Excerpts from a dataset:

--- START ---

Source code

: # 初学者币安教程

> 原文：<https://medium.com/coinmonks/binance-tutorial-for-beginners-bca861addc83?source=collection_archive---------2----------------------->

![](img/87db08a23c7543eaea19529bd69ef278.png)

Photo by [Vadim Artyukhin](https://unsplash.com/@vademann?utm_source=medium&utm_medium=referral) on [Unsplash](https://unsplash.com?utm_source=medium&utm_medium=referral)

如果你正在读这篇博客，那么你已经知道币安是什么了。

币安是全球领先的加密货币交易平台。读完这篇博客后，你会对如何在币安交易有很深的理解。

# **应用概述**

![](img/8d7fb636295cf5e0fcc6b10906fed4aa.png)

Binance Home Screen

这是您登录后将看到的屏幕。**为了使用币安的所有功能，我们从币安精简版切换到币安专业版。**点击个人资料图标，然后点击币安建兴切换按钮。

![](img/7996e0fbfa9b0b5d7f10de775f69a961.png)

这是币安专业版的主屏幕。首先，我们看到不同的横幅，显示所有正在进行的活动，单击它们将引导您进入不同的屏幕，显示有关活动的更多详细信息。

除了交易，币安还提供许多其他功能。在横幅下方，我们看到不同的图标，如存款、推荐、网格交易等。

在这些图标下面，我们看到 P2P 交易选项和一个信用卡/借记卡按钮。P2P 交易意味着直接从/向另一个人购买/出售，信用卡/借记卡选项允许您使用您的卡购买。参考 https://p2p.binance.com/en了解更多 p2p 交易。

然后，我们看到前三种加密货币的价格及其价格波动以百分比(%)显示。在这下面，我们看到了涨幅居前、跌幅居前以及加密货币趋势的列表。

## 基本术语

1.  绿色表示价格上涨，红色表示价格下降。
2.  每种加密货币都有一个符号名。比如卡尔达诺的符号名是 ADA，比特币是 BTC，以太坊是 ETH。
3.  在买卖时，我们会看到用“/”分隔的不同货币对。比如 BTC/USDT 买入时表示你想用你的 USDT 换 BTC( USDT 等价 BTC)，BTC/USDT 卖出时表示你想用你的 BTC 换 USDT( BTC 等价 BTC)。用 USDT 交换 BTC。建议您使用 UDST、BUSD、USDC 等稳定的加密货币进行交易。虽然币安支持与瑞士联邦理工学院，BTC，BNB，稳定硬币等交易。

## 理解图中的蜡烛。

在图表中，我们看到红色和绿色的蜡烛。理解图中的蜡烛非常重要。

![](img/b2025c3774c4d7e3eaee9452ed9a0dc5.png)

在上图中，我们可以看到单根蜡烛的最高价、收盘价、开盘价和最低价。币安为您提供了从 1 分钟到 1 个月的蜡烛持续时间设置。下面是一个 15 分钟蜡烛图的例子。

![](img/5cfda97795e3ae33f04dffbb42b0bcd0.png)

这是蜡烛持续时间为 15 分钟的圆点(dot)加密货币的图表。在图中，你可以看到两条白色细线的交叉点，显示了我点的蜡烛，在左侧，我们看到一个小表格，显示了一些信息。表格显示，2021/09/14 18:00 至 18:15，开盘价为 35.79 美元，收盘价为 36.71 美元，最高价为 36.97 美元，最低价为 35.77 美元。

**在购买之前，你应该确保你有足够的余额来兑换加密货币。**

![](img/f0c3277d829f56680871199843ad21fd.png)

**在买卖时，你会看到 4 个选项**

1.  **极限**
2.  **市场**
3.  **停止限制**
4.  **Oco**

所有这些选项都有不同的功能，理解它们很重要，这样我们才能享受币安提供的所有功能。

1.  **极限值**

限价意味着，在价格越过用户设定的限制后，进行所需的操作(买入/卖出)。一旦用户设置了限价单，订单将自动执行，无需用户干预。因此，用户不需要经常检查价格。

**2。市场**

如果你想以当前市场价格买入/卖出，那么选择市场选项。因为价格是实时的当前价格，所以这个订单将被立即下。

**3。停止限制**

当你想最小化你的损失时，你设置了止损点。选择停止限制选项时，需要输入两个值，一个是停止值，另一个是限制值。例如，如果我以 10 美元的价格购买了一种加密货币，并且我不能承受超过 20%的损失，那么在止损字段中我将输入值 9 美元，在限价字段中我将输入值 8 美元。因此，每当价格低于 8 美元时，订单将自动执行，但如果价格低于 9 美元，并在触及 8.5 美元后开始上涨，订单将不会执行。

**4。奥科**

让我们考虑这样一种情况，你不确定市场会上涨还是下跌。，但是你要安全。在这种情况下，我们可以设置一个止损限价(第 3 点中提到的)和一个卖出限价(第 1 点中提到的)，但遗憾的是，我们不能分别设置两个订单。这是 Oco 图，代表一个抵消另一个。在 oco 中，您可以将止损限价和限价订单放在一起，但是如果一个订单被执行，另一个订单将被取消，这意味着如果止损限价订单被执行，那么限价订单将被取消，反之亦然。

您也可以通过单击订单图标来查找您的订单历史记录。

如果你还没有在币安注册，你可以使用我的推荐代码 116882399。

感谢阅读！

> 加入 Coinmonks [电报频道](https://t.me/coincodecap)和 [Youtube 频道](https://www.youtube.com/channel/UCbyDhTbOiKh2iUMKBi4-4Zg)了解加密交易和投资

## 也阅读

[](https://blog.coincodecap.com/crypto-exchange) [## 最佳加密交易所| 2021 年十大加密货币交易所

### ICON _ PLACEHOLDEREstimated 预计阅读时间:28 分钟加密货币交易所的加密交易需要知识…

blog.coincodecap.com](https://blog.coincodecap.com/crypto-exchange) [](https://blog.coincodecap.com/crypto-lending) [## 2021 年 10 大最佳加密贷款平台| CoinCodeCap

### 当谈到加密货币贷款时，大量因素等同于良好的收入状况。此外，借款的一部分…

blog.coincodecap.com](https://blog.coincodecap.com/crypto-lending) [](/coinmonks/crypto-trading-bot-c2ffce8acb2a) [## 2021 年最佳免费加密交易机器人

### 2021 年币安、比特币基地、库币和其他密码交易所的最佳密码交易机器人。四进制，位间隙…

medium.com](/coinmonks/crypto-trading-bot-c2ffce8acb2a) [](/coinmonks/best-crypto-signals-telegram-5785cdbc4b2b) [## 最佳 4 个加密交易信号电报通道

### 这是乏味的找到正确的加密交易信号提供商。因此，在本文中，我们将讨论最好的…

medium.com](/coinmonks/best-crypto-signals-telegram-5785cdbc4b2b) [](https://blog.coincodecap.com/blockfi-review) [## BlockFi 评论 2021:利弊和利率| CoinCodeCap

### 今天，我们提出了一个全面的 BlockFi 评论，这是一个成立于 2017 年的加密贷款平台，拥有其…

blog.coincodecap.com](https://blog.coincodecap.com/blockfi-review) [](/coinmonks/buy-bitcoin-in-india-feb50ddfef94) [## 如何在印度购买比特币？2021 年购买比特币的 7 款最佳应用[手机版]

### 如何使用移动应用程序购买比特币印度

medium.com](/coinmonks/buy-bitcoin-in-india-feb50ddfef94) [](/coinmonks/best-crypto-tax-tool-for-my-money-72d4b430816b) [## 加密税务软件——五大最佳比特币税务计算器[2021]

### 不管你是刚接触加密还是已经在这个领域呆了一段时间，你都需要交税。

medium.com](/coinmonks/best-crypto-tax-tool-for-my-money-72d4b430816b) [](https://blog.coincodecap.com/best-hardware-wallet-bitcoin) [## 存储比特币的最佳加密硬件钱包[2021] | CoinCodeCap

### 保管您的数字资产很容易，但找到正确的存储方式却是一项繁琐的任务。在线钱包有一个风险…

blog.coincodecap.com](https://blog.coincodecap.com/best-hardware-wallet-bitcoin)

--- END ---

WHAT THE TASK REQUIRES >> Each line of the data must be retyped exactly.

REPLY TO THE EXERCISE >>
Source code

: # 初学者币安教程

> 原文：<https://medium.com/coinmonks/binance-tutorial-for-beginners-bca861addc83?source=collection_archive---------2----------------------->

![](img/87db08a23c7543eaea19529bd69ef278.png)

Photo by [Vadim Artyukhin](https://unsplash.com/@vademann?utm_source=medium&utm_medium=referral) on [Unsplash](https://unsplash.com?utm_source=medium&utm_medium=referral)

如果你正在读这篇博客，那么你已经知道币安是什么了。

币安是全球领先的加密货币交易平台。读完这篇博客后，你会对如何在币安交易有很深的理解。

# **应用概述**

![](img/8d7fb636295cf5e0fcc6b10906fed4aa.png)

Binance Home Screen

这是您登录后将看到的屏幕。**为了使用币安的所有功能，我们从币安精简版切换到币安专业版。**点击个人资料图标，然后点击币安建兴切换按钮。

![](img/7996e0fbfa9b0b5d7f10de775f69a961.png)

这是币安专业版的主屏幕。首先，我们看到不同的横幅，显示所有正在进行的活动，单击它们将引导您进入不同的屏幕，显示有关活动的更多详细信息。

除了交易，币安还提供许多其他功能。在横幅下方，我们看到不同的图标，如存款、推荐、网格交易等。

在这些图标下面，我们看到 P2P 交易选项和一个信用卡/借记卡按钮。P2P 交易意味着直接从/向另一个人购买/出售，信用卡/借记卡选项允许您使用您的卡购买。参考 https://p2p.binance.com/en了解更多 p2p 交易。

然后，我们看到前三种加密货币的价格及其价格波动以百分比(%)显示。在这下面，我们看到了涨幅居前、跌幅居前以及加密货币趋势的列表。

## 基本术语

1.  绿色表示价格上涨，红色表示价格下降。
2.  每种加密货币都有一个符号名。比如卡尔达诺的符号名是 ADA，比特币是 BTC，以太坊是 ETH。
3.  在买卖时，我们会看到用“/”分隔的不同货币对。比如 BTC/USDT 买入时表示你想用你的 USDT 换 BTC( USDT 等价 BTC)，BTC/USDT 卖出时表示你想用你的 BTC 换 USDT( BTC 等价 BTC)。用 USDT 交换 BTC。建议您使用 UDST、BUSD、USDC 等稳定的加密货币进行交易。虽然币安支持与瑞士联邦理工学院，BTC，BNB，稳定硬币等交易。

## 理解图中的蜡烛。

在图表中，我们看到红色和绿色的蜡烛。理解图中的蜡烛非常重要。

![](img/b2025c3774c4d7e3eaee9452ed9a0dc5.png)

在上图中，我们可以看到单根蜡烛的最高价、收盘价、开盘价和最低价。币安为您提供了从 1 分钟到 1 个月的蜡烛持续时间设置。下面是一个 15 分钟蜡烛图的例子。

![](img/5cfda97795e3ae33f04dffbb42b0bcd0.png)

这是蜡烛持续时间为 15 分钟的圆点(dot)加密货币的图表。在图中，你可以看到两条白色细线的交叉点，显示了我点的蜡烛，在左侧，我们看到一个小表格，显示了一些信息。表格显示，2021/09/14 18:00 至 18:15，开盘价为 35.79 美元，收盘价为 36.71 美元，最高价为 36.97 美元，最低价为 35.77 美元。

**在购买之前，你应该确保你有足够的余额来兑换加密货币。**

![](img/f0c3277d829f56680871199843ad21fd.png)

**在买卖时，你会看到 4 个选项**

1.  **极限**
2.  **市场**
3.  **停止限制**
4.  **Oco**

所有这些选项都有不同的功能，理解它们很重要，这样我们才能享受币安提供的所有功能。

1.  **极限值**

限价意味着，在价格越过用户设定的限制后，进行所需的操作(买入/卖出)。一旦用户设置了限价单，订单将自动执行，无需用户干预。因此，用户不需要经常检查价格。

**2。市场**

如果你想以当前市场价格买入/卖出，那么选择市场选项。因为价格是实时的当前价格，所以这个订单将被立即下。

**3。停止限制**

当你想最小化你的损失时，你设置了止损点。选择停止限制选项时，需要输入两个值，一个是停止值，另一个是限制值。例如，如果我以 10 美元的价格购买了一种加密货币，并且我不能承受超过 20%的损失，那么在止损字段中我将输入值 9 美元，在限价字段中我将输入值 8 美元。因此，每当价格低于 8 美元时，订单将自动执行，但如果价格低于 9 美元，并在触及 8.5 美元后开始上涨，订单将不会执行。

**4。奥科**

让我们考虑这样一种情况，你不确定市场会上涨还是下跌。，但是你要安全。在这种情况下，我们可以设置一个止损限价(第 3 点中提到的)和一个卖出限价(第 1 点中提到的)，但遗憾的是，我们不能分别设置两个订单。这是 Oco 图，代表一个抵消另一个。在 oco 中，您可以将止损限价和限价订单放在一起，但是如果一个订单被执行，另一个订单将被取消，这意味着如果止损限价订单被执行，那么限价订单将被取消，反之亦然。

您也可以通过单击订单图标来查找您的订单历史记录。

如果你还没有在币安注册，你可以使用我的推荐代码 116882399。

感谢阅读！

> 加入 Coinmonks [电报频道](https://t.me/coincodecap)和 [Youtube 频道](https://www.youtube.com/channel/UCbyDhTbOiKh2iUMKBi4-4Zg)了解加密交易和投资

## 也阅读

[](https://blog.coincodecap.com/crypto-exchange) [## 最佳加密交易所| 2021 年十大加密货币交易所

### ICON _ PLACEHOLDEREstimated 预计阅读时间:28 分钟加密货币交易所的加密交易需要知识…

blog.coincodecap.com](https://blog.coincodecap.com/crypto-exchange) [](https://blog.coincodecap.com/crypto-lending) [## 2021 年 10 大最佳加密贷款平台| CoinCodeCap

### 当谈到加密货币贷款时，大量因素等同于良好的收入状况。此外，借款的一部分…

blog.coincodecap.com](https://blog.coincodecap.com/crypto-lending) [](/coinmonks/crypto-trading-bot-c2ffce8acb2a) [## 2021 年最佳免费加密交易机器人

### 2021 年币安、比特币基地、库币和其他密码交易所的最佳密码交易机器人。四进制，位间隙…

medium.com](/coinmonks/crypto-trading-bot-c2ffce8acb2a) [](/coinmonks/best-crypto-signals-telegram-5785cdbc4b2b) [## 最佳 4 个加密交易信号电报通道

### 这是乏味的找到正确的加密交易信号提供商。因此，在本文中，我们将讨论最好的…

medium.com](/coinmonks/best-crypto-signals-telegram-5785cdbc4b2b) [](https://blog.coincodecap.com/blockfi-review) [## BlockFi 评论 2021:利弊和利率| CoinCodeCap

### 今天，我们提出了一个全面的 BlockFi 评论，这是一个成立于 2017 年的加密贷款平台，拥有其…

blog.coincodecap.com](https://blog.coincodecap.com/blockfi-review) [](/coinmonks/buy-bitcoin-in-india-feb50ddfef94) [## 如何在印度购买比特币？2021 年购买比特币的 7 款最佳应用[手机版]

### 如何使用移动应用程序购买比特币印度

medium.com](/coinmonks/buy-bitcoin-in-india-feb50ddfef94) [](/coinmonks/best-crypto-tax-tool-for-my-money-72d4b430816b) [## 加密税务软件——五大最佳比特币税务计算器[2021]

### 不管你是刚接触加密还是已经在这个领域呆了一段时间，你都需要交税。

medium.com](/coinmonks/best-crypto-tax-tool-for-my-money-72d4b430816b) [](https://blog.coincodecap.com/best-hardware-wallet-bitcoin) [## 存储比特币的最佳加密硬件钱包[2021] | CoinCodeCap

### 保管您的数字资产很容易，但找到正确的存储方式却是一项繁琐的任务。在线钱包有一个风险…

blog.coincodecap.com](https://blog.coincodecap.com/best-hardware-wallet-bitcoin)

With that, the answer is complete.